[Records shown]
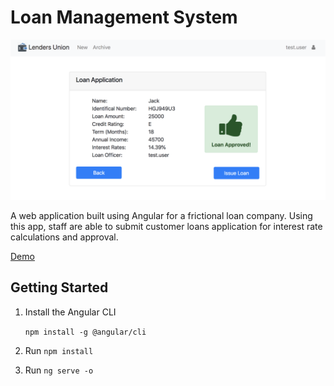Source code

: # Loan Management System

![Lenders Union](loanManagementSystem.png)

A web application built using Angular for a frictional loan company. Using this app, staff are able to submit customer loans application for interest rate calculations and approval.

[Demo](https://loanmanagementsystem.herokuapp.com)

## Getting Started

1. Install the Angular CLI

    `npm install -g @angular/cli`

1. Run `npm install`

1. Run `ng serve -o`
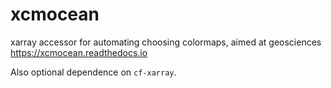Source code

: # xcmocean
xarray accessor for automating choosing colormaps, aimed at geosciences https://xcmocean.readthedocs.io

Also optional dependence on `cf-xarray`.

[Assignment] Return only the number of lines in the material with the word "xcmocean" in them.

[Answer space] 2